[PATCH 7/7] V2 add syscall tracepoints

From: Jason Baron
Date: Tue Jun 23 2009 - 14:30:27 EST


Layer Frederic's syscall tracer on tracepoints. We create trace events via
hooking into the SYCALL_DEFINE macros.
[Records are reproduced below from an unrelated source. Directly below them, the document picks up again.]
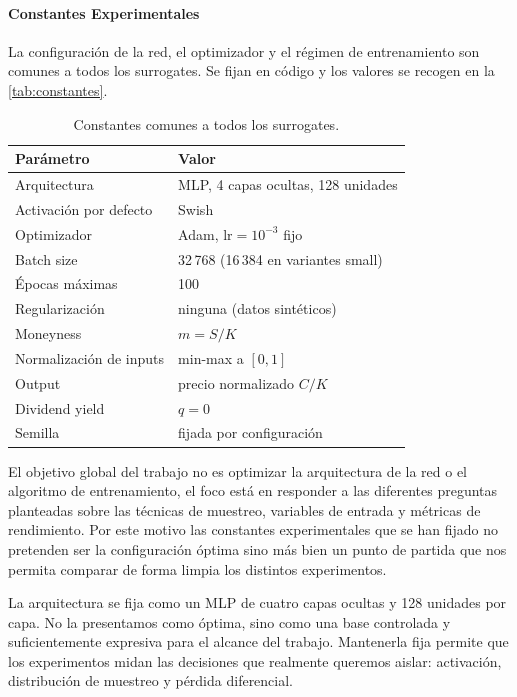 \documentclass[11pt,a4paper]{article}
\begin{document}
\paragraph{Constantes Experimentales}
La configuración de la red, el optimizador y el régimen de entrenamiento son comunes a todos los surrogates. Se fijan en código y los valores se recogen en la \autoref{tab:constantes}.

\begin{table}[ht]
\centering
\small
\begin{tabular}{ll}
\toprule
Parámetro & Valor \\
\midrule
Arquitectura & MLP, 4 capas ocultas, 128 unidades \\
Activación por defecto & Swish \\
Optimizador & Adam, $\text{lr}=10^{-3}$ fijo \\
Batch size & 32\,768 (16\,384 en variantes small) \\
Épocas máximas & 100 \\
Regularización & ninguna (datos sintéticos) \\
Moneyness & $m = S/K$ \\
Normalización de inputs & min-max a $[0, 1]$ \\
Output & precio normalizado $C/K$ \\
Dividend yield & $q = 0$ \\
Semilla & fijada por configuración \\
\bottomrule
\end{tabular}
\caption{Constantes comunes a todos los surrogates.}
\label{tab:constantes}
\end{table}

El objetivo global del trabajo no es optimizar la arquitectura de la red o el algoritmo de entrenamiento, el foco está en responder a las diferentes preguntas planteadas sobre las técnicas de muestreo, variables de entrada y métricas de rendimiento. Por este motivo las constantes experimentales que se han fijado no pretenden ser la configuración óptima sino más bien un punto de partida que nos permita comparar de forma limpia los distintos experimentos.

La arquitectura se fija como un MLP de cuatro capas ocultas y 128 unidades por capa. No la presentamos como óptima, sino como una base controlada y suficientemente expresiva para el alcance del trabajo. Mantenerla fija permite que los experimentos midan las decisiones que realmente queremos aislar: activación, distribución de muestreo y pérdida diferencial.
\end{document}
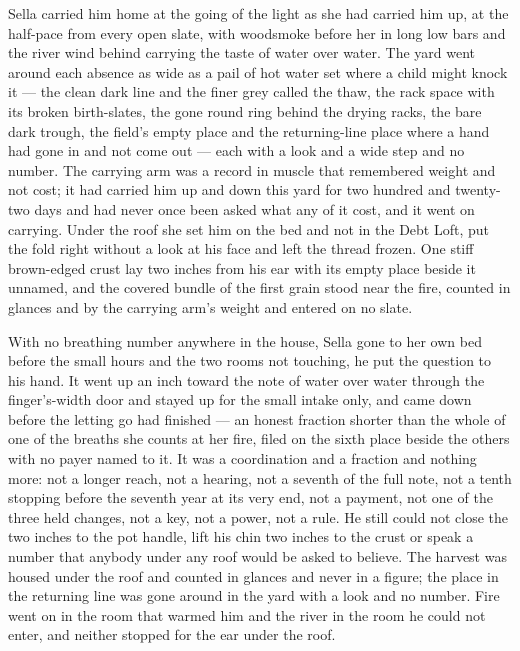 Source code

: Sella carried him home at the going of the light as she had carried him up, at the half-pace from every open slate, with woodsmoke before her in long low bars and the river wind behind carrying the taste of water over water. The yard went around each absence as wide as a pail of hot water set where a child might knock it --- the clean dark line and the finer grey called the thaw, the rack space with its broken birth-slates, the gone round ring behind the drying racks, the bare dark trough, the field's empty place and the returning-line place where a hand had gone in and not come out --- each with a look and a wide step and no number. The carrying arm was a record in muscle that remembered weight and not cost; it had carried him up and down this yard for two hundred and twenty-two days and had never once been asked what any of it cost, and it went on carrying. Under the roof she set him on the bed and not in the Debt Loft, put the fold right without a look at his face and left the thread frozen. One stiff brown-edged crust lay two inches from his ear with its empty place beside it unnamed, and the covered bundle of the first grain stood near the fire, counted in glances and by the carrying arm's weight and entered on no slate.

With no breathing number anywhere in the house, Sella gone to her own bed before the small hours and the two rooms not touching, he put the question to his hand. It went up an inch toward the note of water over water through the finger's-width door and stayed up for the small intake only, and came down before the letting go had finished --- an honest fraction shorter than the whole of one of the breaths she counts at her fire, filed on the sixth place beside the others with no payer named to it. It was a coordination and a fraction and nothing more: not a longer reach, not a hearing, not a seventh of the full note, not a tenth stopping before the seventh year at its very end, not a payment, not one of the three held changes, not a key, not a power, not a rule. He still could not close the two inches to the pot handle, lift his chin two inches to the crust or speak a number that anybody under any roof would be asked to believe. The harvest was housed under the roof and counted in glances and never in a figure; the place in the returning line was gone around in the yard with a look and no number. Fire went on in the room that warmed him and the river in the room he could not enter, and neither stopped for the ear under the roof.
This allows us to individually toggle
syscall entry and exit points on/off.


Signed-off-by: Jason Baron <jbaron@xxxxxxxxxx>
Acked-by: Frederic Weisbecker <fweisbec@xxxxxxxxx>

---
include/linux/syscalls.h | 75 +++++++++++++++++-
include/trace/syscall.h | 18 ++--
kernel/trace/trace_syscalls.c | 171 +++++++++++++++++++---------------------
3 files changed, 163 insertions(+), 101 deletions(-)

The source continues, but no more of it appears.